By William Croyle
ERLANGER - Lee Ann and Anna Kohl recall when they were regularly locked in a bedroom as children in their Lexington home while their parents left for hours at a time. They were used to the abuse, but Lee Ann knew it was wrong.
Luann Kohl reads to her son, Christian, 3, in her Erlanger home. She is a single mother who has adopted seven children and is in the process of finalizing adoptions for two more. All the children had been abused by their biological parents.
The Cincinnati Enquirer/PATRICK REDDY
"One day, somehow, we got out," said Lee Ann. She doesn't remember just how they escaped. That was 16 years ago when she was just 6 years old. "I put Anna in a stroller and was running away from the house as fast as I could. A cop saw us running down the street and said he'd make sure we were taken care of."
The girls had been so neglected that they had speech impediments, didn't know their colors or numbers, and had never experienced Santa Claus or the Easter Bunny.
But that was a lifetime ago - before they met the woman they call "Mom," Luann Kohl.
The girls had been taken into state custody and moved to four different homes in five months before ending up in Erlanger with Kohl.
She was a single woman who had just completed foster parenting classes. Lee Ann and Anna were her first two children.
"The state asked what children I would accept. I told them I preferred a boy, 6 or 7, because I'm not a prim, prissy, girly type," said Kohl. "But these girls were wonderful. It just felt right."
Today, Lee Ann and Anna are 22 and 21, and are students in college. They proudly say they are two of Luann Kohl's children - five girls and four boys - ages 22, 22, 22, 21, 19, 11, 9, 3 and 2.
Kohl, 48, has adopted seven of them, including Lee Ann and Anna in 1991. The paperwork is being processed now for her to adopt the other two. The children include four pairs of biological siblings.
Foster parenting was in Luann Kohl's blood.
Her dad, Dave Kohl, and late mom, Lynne Kohl, took in nearly 20 kids when Luann Kohl and her five siblings were growing up in Wisconsin. But her parents never adopted any of the foster children.
"I'm all for what Luann is doing, but I keep telling her that's enough," said a laughing Dave Kohl, from his Marion, S.D., home. "She has to slow down. She's going to have a few years on her when those younger ones graduate."
Slowing down doesn't seem to be an option for Luann Kohl. She holds a full-time job as the religious education director at St. Henry Church in Erlanger. Four of her kids have weekly counseling appointments. They're also involved in numerous extracurricular activities.
"She's very structured and has an excellent support system in place with family, friends and her church," said Kim Johnson, a foster care worker for the Kentucky Cabinet for Health and Family Services. "You almost have to see Luann in action and see the interaction and you think, 'Wow!' "
Kohl's support system includes her brother and sister-in-law, Dave and Rita Kohl, who live a block away.
"We moved up here from Tennessee about a year ago mostly because she was here," said her brother. "She's an exceptionally strong and gifted person to do what she does, especially with the problems those kids have had."
All of the kids were physically, sexually or emotionally abused by their biological parents.

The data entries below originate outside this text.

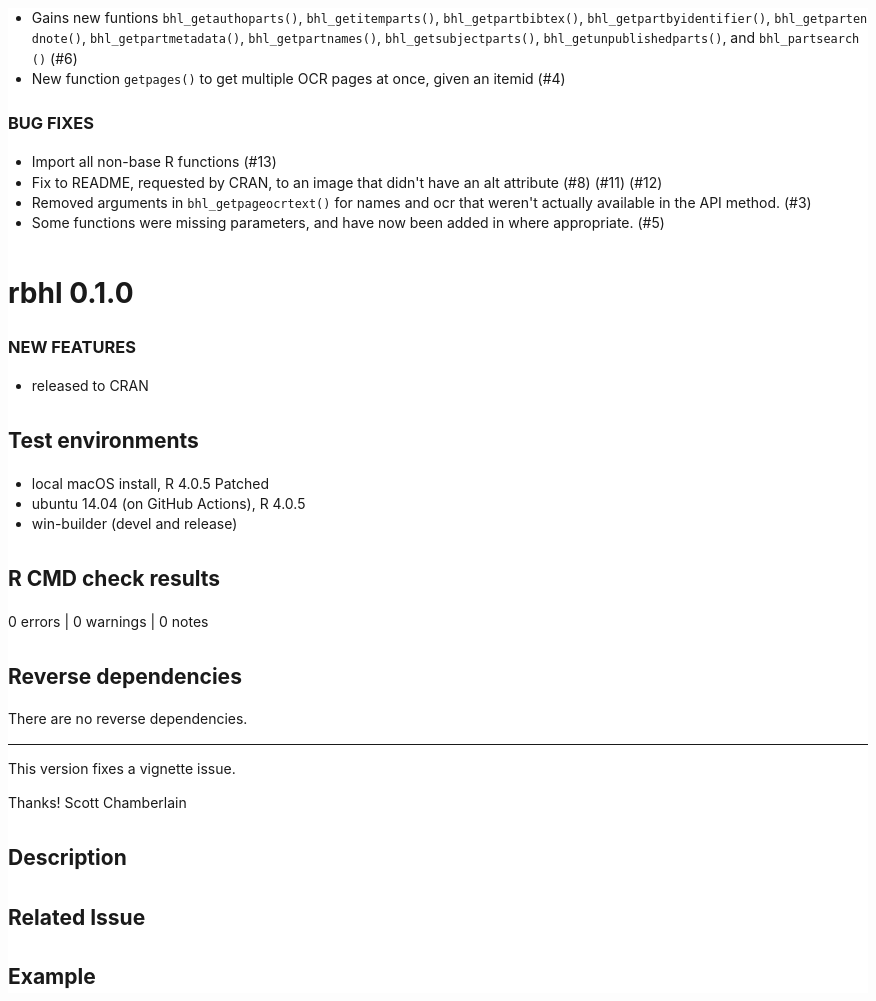 * Gains new funtions `bhl_getauthoparts()`, `bhl_getitemparts()`,
`bhl_getpartbibtex()`, `bhl_getpartbyidentifier()`, `bhl_getpartendnote()`,
`bhl_getpartmetadata()`, `bhl_getpartnames()`, `bhl_getsubjectparts()`,
`bhl_getunpublishedparts()`, and `bhl_partsearch()` (#6)
* New function `getpages()` to get multiple OCR pages at once, given
an itemid (#4)

### BUG FIXES

* Import all non-base R functions (#13)
* Fix to README, requested by CRAN, to an image that didn't have an alt
attribute (#8) (#11) (#12)
* Removed arguments in `bhl_getpageocrtext()` for names and ocr that
weren't actually available in the API method. (#3)
* Some functions were missing parameters, and have now been added in where
appropriate. (#5)

rbhl 0.1.0
===============

### NEW FEATURES

* released to CRAN
## Test environments

* local macOS install, R 4.0.5 Patched
* ubuntu 14.04 (on GitHub Actions), R 4.0.5
* win-builder (devel and release)

## R CMD check results

0 errors | 0 warnings | 0 notes

## Reverse dependencies

There are no reverse dependencies.

---

This version fixes a vignette issue.

Thanks!
Scott Chamberlain


## Description


## Related Issue


## Example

Because some of those parents might still be looking for the children, Kohl is careful about giving out some of their names or other information. But she's open with each new child who comes into her home.
"We sit down with them the first night so they don't have to wonder if this is just going to be another place where they're going to get hurt," said Kohl. "We tell them that in this house, we respect each other's privacy and no one will touch their private parts or invade their space."
There isn't much living space in their home. One of the children moved out to join the Marines and is stationed in Japan, but the rest live with Luann in their small ranch home. She's added two bedrooms in the basement, giving her family a total of five to go along with two bathrooms, a small kitchen, family room and play room.
But Kohl says it's not about living space. She said they succeed because they respect each other and work together as a family. The older children help take care of the younger children. They all have daily chores, from doing laundry to cooking dinner. Even the bigger issues, like whether to take in another child, are decided together.
"We'd have a family meeting whenever the state would call with another placement because it involves everyone sharing," said Kohl. "But Anna always says, 'We want to do for someone else what you've done for us.' "
For that reason, they've never turned away a child. Even when the state called with a baby named Christian in 2001, the family agreed to take him. He was the youngest child Kohl had accepted to that point.
"They asked if we'd take an 11-month-old boy, and we said we would," said Kohl. "Then they brought him to us - he was 32 pounds! I guess he must have laid around and drank milk all day."
Today, Christian is active and no longer overweight. In fact, all of the kids are doing well physically and emotionally and are thankful to Kohl - and call her "Mom."
"We all feel that she's an angel," said Anna.
"She gave all of us a second chance."